After people leave a city, what should happen to the physical reminders of their presence? The treasurer of Genessee County, Michigan – which includes the city of Flint – advocates bulldozing abandoned properties, and reframing the built environment around the residents who remain.

In a post in Good.Is Magazine, Treasurer Dan Kildee offers up a refreshing thesis: that a city should be judged on the quality of life for the people who live there, not compared against itself in another point in time. Through the Flint Land Bank, the city has already reclaimed about 9,000 abandoned properties – 14 percent of the land in Flint. Some of those properties have been bulldozed, and some await developers to be remade into something new. Others have been annexed by existing parcels, expanding side yards or city parks.

Kildee advocates framing a strategy of a vibrant city with diverse land uses, and a land bank is one tactic through which that can be achieved. Bulldozing is another. By adopting a dual-pronged strategy of clearing some land and redeveloping other parcels, Kildee argues, it not only helps to right-size the city, but it also gives residents a choice as to where they want to live.

Currently, many Flint residents are in close proximity to abandoned properties and blight, relics of the urban past. Under a new scheme, residents could choose whether they wanted to be in a dense neighborhood or in a more typical suburban (even, perhaps, rural) environment with larger lot sizes.
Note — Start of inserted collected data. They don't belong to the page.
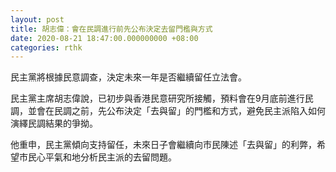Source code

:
```yaml
---
layout: post
title: 胡志偉：會在民調進行前先公布決定去留門檻與方式
date: 2020-08-21 18:47:00.000000000 +08:00
categories: rthk
---
```


民主黨將根據民意調查，決定未來一年是否繼續留任立法會。

民主黨主席胡志偉說，已初步與香港民意研究所接觸，預料會在9月底前進行民調，並會在民調之前，先公布決定「去與留」的門檻和方式，避免民主派陷入如何演繹民調結果的爭拗。

他重申，民主黨傾向支持留任，未來日子會繼續向市民陳述「去與留」的利弊，希望市民心平氣和地分析民主派的去留問題。
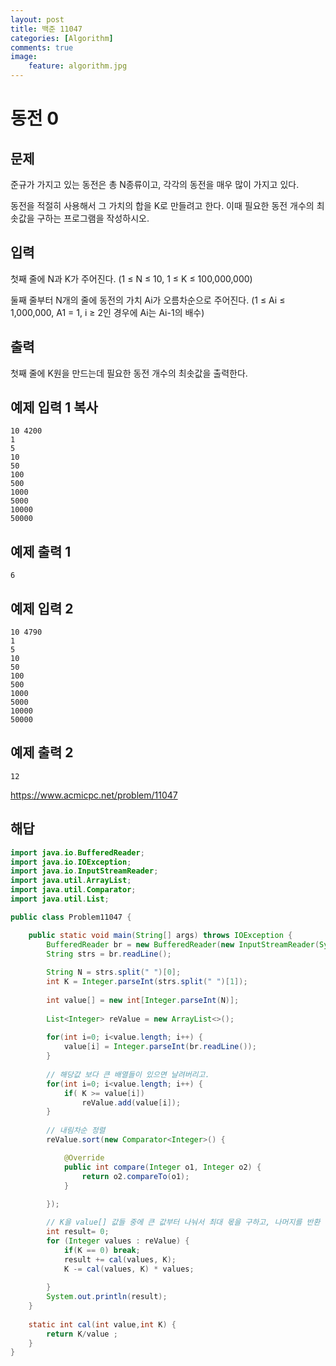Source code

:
 ```yaml
---
layout: post
title: 백준 11047
categories: [Algorithm]
comments: true
image:
    feature: algorithm.jpg
---
```

# 동전 0

## 문제

준규가 가지고 있는 동전은 총 N종류이고, 각각의 동전을 매우 많이 가지고 있다.

동전을 적절히 사용해서 그 가치의 합을 K로 만들려고 한다. 이때 필요한 동전 개수의 최솟값을 구하는 프로그램을 작성하시오.

## 입력

첫째 줄에 N과 K가 주어진다. (1 ≤ N ≤ 10, 1 ≤ K ≤ 100,000,000)

둘째 줄부터 N개의 줄에 동전의 가치 Ai가 오름차순으로 주어진다. (1 ≤ Ai ≤ 1,000,000, A1 = 1, i ≥ 2인 경우에 Ai는 Ai-1의 배수)

## 출력

첫째 줄에 K원을 만드는데 필요한 동전 개수의 최솟값을 출력한다.

## 예제 입력 1 복사

```
10 4200
1
5
10
50
100
500
1000
5000
10000
50000
```

## 예제 출력 1

```
6
```

## 예제 입력 2

```
10 4790
1
5
10
50
100
500
1000
5000
10000
50000
```

## 예제 출력 2 

```
12
```

https://www.acmicpc.net/problem/11047

## 해답

```java
import java.io.BufferedReader;
import java.io.IOException;
import java.io.InputStreamReader;
import java.util.ArrayList;
import java.util.Comparator;
import java.util.List;

public class Problem11047 {

	public static void main(String[] args) throws IOException {
		BufferedReader br = new BufferedReader(new InputStreamReader(System.in));
		String strs = br.readLine();
		
		String N = strs.split(" ")[0];
		int K = Integer.parseInt(strs.split(" ")[1]);
		
		int value[] = new int[Integer.parseInt(N)];
		
		List<Integer> reValue = new ArrayList<>();
		
		for(int i=0; i<value.length; i++) {
			value[i] = Integer.parseInt(br.readLine());
		}
		
		// 해당값 보다 큰 배열들이 있으면 날려버리고.
		for(int i=0; i<value.length; i++) {
			if( K >= value[i])
				reValue.add(value[i]);
		}
		
		// 내림차순 정렬
		reValue.sort(new Comparator<Integer>() {

			@Override
			public int compare(Integer o1, Integer o2) {
				return o2.compareTo(o1);
			}
			
		});

		// K을 value[] 값들 중에 큰 값부터 나눠서 최대 몫을 구하고, 나머지를 반환 받는다.
		int result= 0;
		for (Integer values : reValue) {
			if(K == 0) break;
			result += cal(values, K);
			K -= cal(values, K) * values;
			
		}
		System.out.println(result);	
	}
	
	static int cal(int value,int K) {
		return K/value ;
	}
}
```

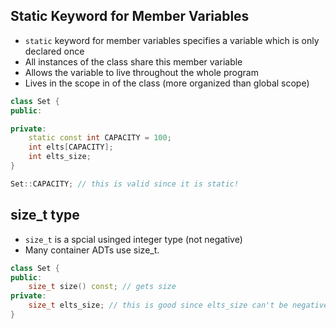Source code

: ## Static Keyword for Member Variables
- `static` keyword for member variables specifies a variable which is only declared once
- All instances of the class share this member variable
- Allows the variable to live throughout the whole program
- Lives in the scope in of the class (more organized than global scope)

```cpp
class Set {
public:

private:
    static const int CAPACITY = 100;
    int elts[CAPACITY];
    int elts_size;
}

Set::CAPACITY; // this is valid since it is static!
```

## size_t type
- `size_t` is a spcial usinged integer type (not negative)
- Many container ADTs use size_t.

```cpp
class Set {
public:
    size_t size() const; // gets size
private:
    size_t elts_size; // this is good since elts_size can't be negative now
}
```
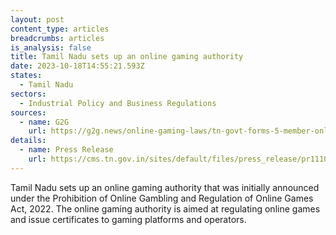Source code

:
 ```yaml
---
layout: post
content_type: articles
breadcrumbs: articles
is_analysis: false
title: Tamil Nadu sets up an online gaming authority
date: 2023-10-18T14:55:21.593Z
states:
  - Tamil Nadu
sectors:
  - Industrial Policy and Business Regulations
sources:
  - name: G2G
    url: https://g2g.news/online-gaming-laws/tn-govt-forms-5-member-online-gaming-authority/
details:
  - name: Press Release
    url: https://cms.tn.gov.in/sites/default/files/press_release/pr111023_e_2045.pdf
---
```

Tamil Nadu sets up an online gaming authority that was initially announced under the Prohibition of Online Gambling and Regulation of Online Games Act, 2022. The online gaming authority is aimed at regulating online games and issue certificates to gaming platforms and operators.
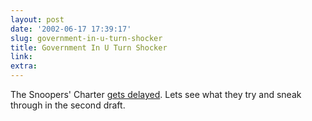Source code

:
 ```yaml
---
layout: post
date: '2002-06-17 17:39:17'
slug: government-in-u-turn-shocker
title: Government In U Turn Shocker
link: 
extra: 
---
```


The Snoopers' Charter [gets delayed](http://politics.guardian.co.uk/whitehall/story/0,9061,739143,00.html). Lets see what they try and sneak through in the second draft.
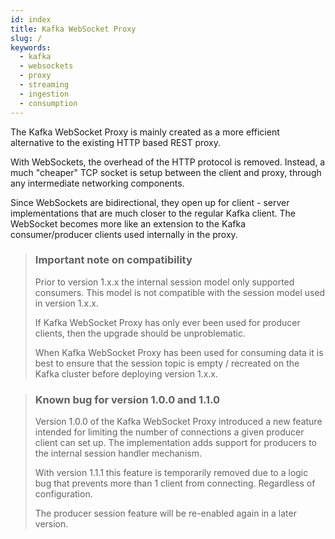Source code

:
 ```yaml
---
id: index
title: Kafka WebSocket Proxy 
slug: /
keywords:
  - kafka
  - websockets
  - proxy
  - streaming
  - ingestion
  - consumption
---
```


The Kafka WebSocket Proxy is mainly created as a more efficient alternative to
the existing HTTP based REST proxy.

With WebSockets, the overhead of the HTTP protocol is removed. Instead, a much
"cheaper" TCP socket is setup between the client and proxy, through any
intermediate networking components.

Since WebSockets are bidirectional, they open up for client - server
implementations that are much closer to the regular Kafka client. The WebSocket
becomes more like an extension to the Kafka consumer/producer clients used
internally in the proxy.

> ### Important note on compatibility
>
> Prior to version 1.x.x the internal session model only supported consumers.
> This model is not compatible with the session model used in version 1.x.x.
>
> If Kafka WebSocket Proxy has only ever been used for producer clients, then
> the upgrade should be unproblematic.
>
> When Kafka WebSocket Proxy has been used for consuming data it is best to
> ensure that the session topic is empty / recreated on the Kafka cluster before
> deploying version 1.x.x. 


> ### Known bug for version 1.0.0 and 1.1.0
> 
> Version 1.0.0 of the Kafka WebSocket Proxy introduced a new feature intended
> for limiting the number of connections a given producer client can set up.
> The implementation adds support for producers to the internal session handler
> mechanism.
>
> With version 1.1.1 this feature is temporarily removed due to a logic bug that
> prevents more than 1 client from connecting. Regardless of configuration.
> 
> The producer session feature will be re-enabled again in a later version.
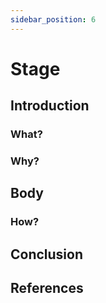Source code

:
 ```yaml
---
sidebar_position: 6
---
```


# Stage

## Introduction
### What?

### Why?

## Body
### How?

## Conclusion

## References
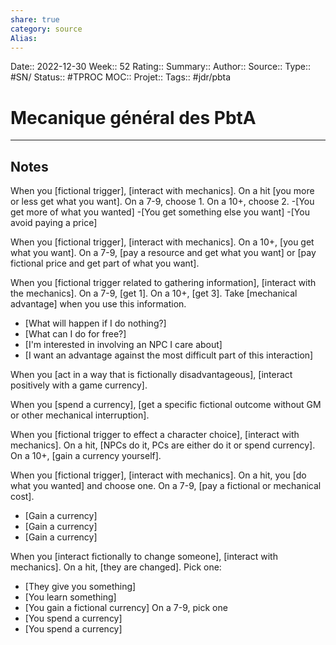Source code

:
 ```yaml
---
share: true 
category: source
Alias:
---
```

Date:: 2022-12-30
Week:: 52
Rating::
Summary:: 
Author::
Source:: 
Type:: #SN/
Status:: #TPROC
MOC::
Projet:: 
Tags:: #jdr/pbta

# Mecanique général des PbtA


***

## Notes

When you [fictional trigger], [interact with mechanics]. On a hit [you more or less get what you want]. On a 7-9, choose 1. On a 10+, choose 2. -[You get more of what you wanted] -[You get something else you want] -[You avoid paying a price]

When you [fictional trigger], [interact with mechanics]. On a 10+, [you get what you want]. On a 7-9, [pay a resource and get what you want] or [pay fictional price and get part of what you want].

When you [fictional trigger related to gathering information], [interact with the mechanics]. On a 7-9, [get 1]. On a 10+, [get 3]. Take [mechanical advantage] when you use this information. 
- [What will happen if I do nothing?]
- [What can I do for free?]
- [I'm interested in involving an NPC I care about]
- [I want an advantage against the most difficult part of this interaction]

When you [act in a way that is fictionally disadvantageous], [interact positively with a game currency].

When you [spend a currency], [get a specific fictional outcome without GM or other mechanical interruption].

When you [fictional trigger to effect a character choice], [interact with mechanics]. On a hit, [NPCs do it, PCs are either do it or spend currency]. On a 10+, [gain a currency yourself].

When you [fictional trigger], [interact with mechanics]. On a hit, you [do what you wanted] and choose one. On a 7-9, [pay a fictional or mechanical cost]. 
- [Gain a currency]
- [Gain a currency]
- [Gain a currency]

When you [interact fictionally to change someone], [interact with mechanics]. On a hit, [they are changed]. 
Pick one: 
- [They give you something]
- [You learn something]
- [You gain a fictional currency] 
On a 7-9, pick one
- [You spend a currency]
- [You spend a currency]

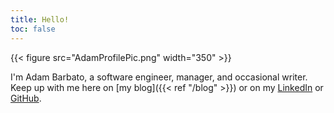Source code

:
 ```yaml
---
title: Hello!
toc: false
---
```


{{< figure src="AdamProfilePic.png" width="350" >}}

I'm Adam Barbato, a software engineer, manager, and occasional writer. Keep up with me here on [my blog]({{< ref "/blog" >}}) or on my [LinkedIn](https://linkedin.com/in/adambarbato) or [GitHub](https://github.com/adambarbato).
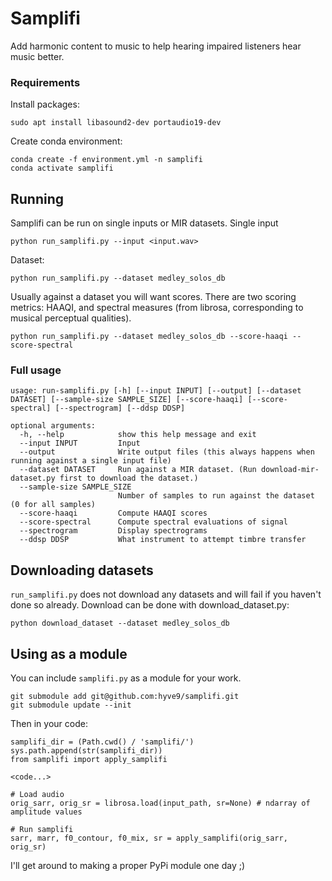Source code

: # Samplifi

Add harmonic content to music to help hearing impaired listeners hear music better.

### Requirements

Install packages:

```
sudo apt install libasound2-dev portaudio19-dev
```

Create conda environment:

```
conda create -f environment.yml -n samplifi
conda activate samplifi
```

## Running

Samplifi can be run on single inputs or MIR datasets. Single input

```
python run_samplifi.py --input <input.wav>
```

Dataset:

```
python run_samplifi.py --dataset medley_solos_db
```

Usually against a dataset you will want scores. There are two scoring metrics: HAAQI, and spectral measures (from librosa, corresponding to musical perceptual qualities).

```
python run_samplifi.py --dataset medley_solos_db --score-haaqi --score-spectral
```

### Full usage

```
usage: run-samplifi.py [-h] [--input INPUT] [--output] [--dataset DATASET] [--sample-size SAMPLE_SIZE] [--score-haaqi] [--score-spectral] [--spectrogram] [--ddsp DDSP]

optional arguments:
  -h, --help            show this help message and exit
  --input INPUT         Input
  --output              Write output files (this always happens when running against a single input file)
  --dataset DATASET     Run against a MIR dataset. (Run download-mir-dataset.py first to download the dataset.)
  --sample-size SAMPLE_SIZE
                        Number of samples to run against the dataset (0 for all samples)
  --score-haaqi         Compute HAAQI scores
  --score-spectral      Compute spectral evaluations of signal
  --spectrogram         Display spectrograms
  --ddsp DDSP           What instrument to attempt timbre transfer
```

## Downloading datasets

`run_samplifi.py` does not download any datasets and will fail if you haven't done so already. Download can be done with download_dataset.py:

```
python download_dataset --dataset medley_solos_db
```

## Using as a module

You can include `samplifi.py` as a module for your work. 

```
git submodule add git@github.com:hyve9/samplifi.git
git submodule update --init
```

Then in your code:

```
samplifi_dir = (Path.cwd() / 'samplifi/')
sys.path.append(str(samplifi_dir))
from samplifi import apply_samplifi

<code...>

# Load audio
orig_sarr, orig_sr = librosa.load(input_path, sr=None) # ndarray of amplitude values

# Run samplifi
sarr, marr, f0_contour, f0_mix, sr = apply_samplifi(orig_sarr, orig_sr)

```

I'll get around to making a proper PyPi module one day ;)



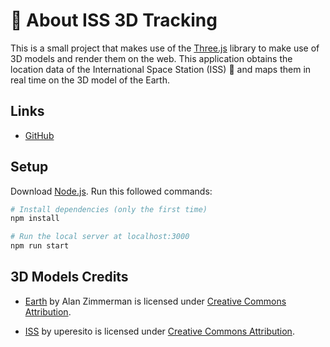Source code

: # :satellite: About ISS 3D Tracking

This is a small project that makes use of the [Three.js](https://threejs.org/) library to make use of 3D models and render them on the web. This application obtains the location data of the International Space Station (ISS) :rocket: and maps them in real time on the 3D model of the Earth.

## Links

- [GitHub](https://github.com/Manuelir/spaceappsvlc22)

## Setup

Download [Node.js](https://nodejs.org/en/download/).
Run this followed commands:

```bash
# Install dependencies (only the first time)
npm install

# Run the local server at localhost:3000
npm run start
```

## 3D Models Credits

- [Earth](https://skfb.ly/OFE9) by Alan Zimmerman is licensed under [Creative Commons Attribution](http://creativecommons.org/licenses/by/4.0/).

- [ISS](https://skfb.ly/6oOBH) by uperesito is licensed under [Creative Commons Attribution](http://creativecommons.org/licenses/by/4.0/).
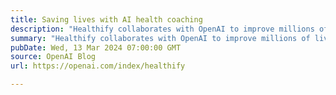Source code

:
 ```yaml
---
title: Saving lives with AI health coaching
description: "Healthify collaborates with OpenAI to improve millions of lives with sustainable weight loss."
summary: "Healthify collaborates with OpenAI to improve millions of lives with sustainable weight loss."
pubDate: Wed, 13 Mar 2024 07:00:00 GMT
source: OpenAI Blog
url: https://openai.com/index/healthify

---
```



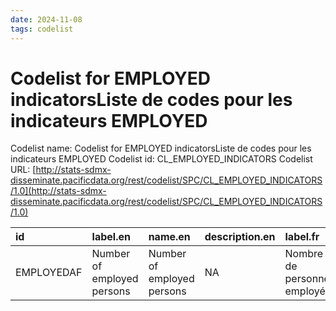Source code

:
 ```yaml
---
date: 2024-11-08
tags: codelist
---
```


# Codelist for EMPLOYED indicatorsListe de codes pour les indicateurs EMPLOYED

Codelist name: Codelist for EMPLOYED indicatorsListe de codes pour les indicateurs EMPLOYED
Codelist id: CL_EMPLOYED_INDICATORS
Codelist URL: [http://stats-sdmx-disseminate.pacificdata.org/rest/codelist/SPC/CL_EMPLOYED_INDICATORS/1.0](http://stats-sdmx-disseminate.pacificdata.org/rest/codelist/SPC/CL_EMPLOYED_INDICATORS/1.0)

|id         |label.en                   |name.en                    |description.en |label.fr                      |name.fr                       |description.fr |
|:----------|:--------------------------|:--------------------------|:--------------|:-----------------------------|:-----------------------------|:--------------|
|EMPLOYEDAF |Number of employed persons |Number of employed persons |NA             |Nombre de personnes employées |Nombre de personnes employées |NA             |
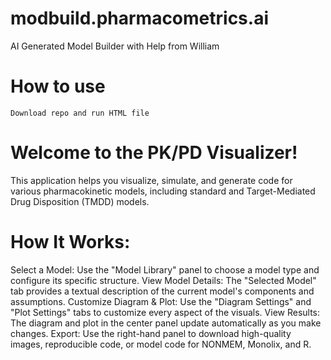 # modbuild.pharmacometrics.ai
AI Generated Model Builder with Help from William

# How to use
```
Download repo and run HTML file
```

# Welcome to the PK/PD Visualizer!

This application helps you visualize, simulate, and generate code for various pharmacokinetic models, including standard and Target-Mediated Drug Disposition (TMDD) models.

# How It Works:

Select a Model: Use the "Model Library" panel to choose a model type and configure its specific structure.
View Model Details: The "Selected Model" tab provides a textual description of the current model's components and assumptions.
Customize Diagram & Plot: Use the "Diagram Settings" and "Plot Settings" tabs to customize every aspect of the visuals.
View Results: The diagram and plot in the center panel update automatically as you make changes.
Export: Use the right-hand panel to download high-quality images, reproducible code, or model code for NONMEM, Monolix, and R.
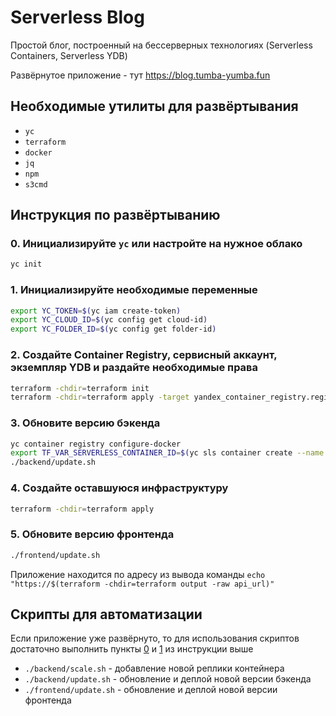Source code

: # Serverless Blog

Простой блог, построенный на бессерверных технологиях (Serverless Containers, Serverless YDB)

Развёрнутое приложение - тут https://blog.tumba-yumba.fun

## Необходимые утилиты для развёртывания

- `yc`
- `terraform`
- `docker`
- `jq`
- `npm`
- `s3cmd`

## Инструкция по развёртыванию

### 0. Инициализируйте `yc` или настройте на нужное облако

```sh
yc init
```

### 1. Инициализируйте необходимые переменные

```sh
export YC_TOKEN=$(yc iam create-token)
export YC_CLOUD_ID=$(yc config get cloud-id)
export YC_FOLDER_ID=$(yc config get folder-id)
```

### 2. Создайте Container Registry, сервисный аккаунт, экземпляр YDB и раздайте необходимые права

```sh
terraform -chdir=terraform init
terraform -chdir=terraform apply -target yandex_container_registry.registry -target yandex_iam_service_account.service_account -target yandex_ydb_database_serverless.ydb -target yandex_resourcemanager_folder_iam_member.roles 
```

### 3. Обновите версию бэкенда

```sh
yc container registry configure-docker
export TF_VAR_SERVERLESS_CONTAINER_ID=$(yc sls container create --name serverless-blog --format json | jq -r '.id')
./backend/update.sh
```

### 4. Создайте оставшуюся инфраструктуру

```sh
terraform -chdir=terraform apply
```

### 5. Обновите версию фронтенда

```sh
./frontend/update.sh
```

Приложение находится по адресу из вывода команды `echo "https://$(terraform -chdir=terraform output -raw api_url)"`

## Скрипты для автоматизации

Если приложение уже развёрнуто, то для использования скриптов достаточно выполнить пункты [0](#0-инициализируйте-yc-или-настройте-на-нужное-облако) и [1](#1-инициализируйте-необходимые-переменные) из инструкции выше

- `./backend/scale.sh` - добавление новой реплики контейнера
- `./backend/update.sh` - обновление и деплой новой версии бэкенда
- `./frontend/update.sh` - обновление и деплой новой версии фронтенда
In a related post, Mayor Dayne Walling says the horizon for change is 2020. The Flint strategy is a thoughtful extension of simply bulldozing vacant properties (covered in many places, including this article in Inhabit). Flint has recognized that the 90,000 residents who’ve left may never come back. But instead of mourning their departure, the city is pushing ahead to make life great for the ones who remain.

What do you think? Can a city use bulldozers as an agent of change for improving quality of life?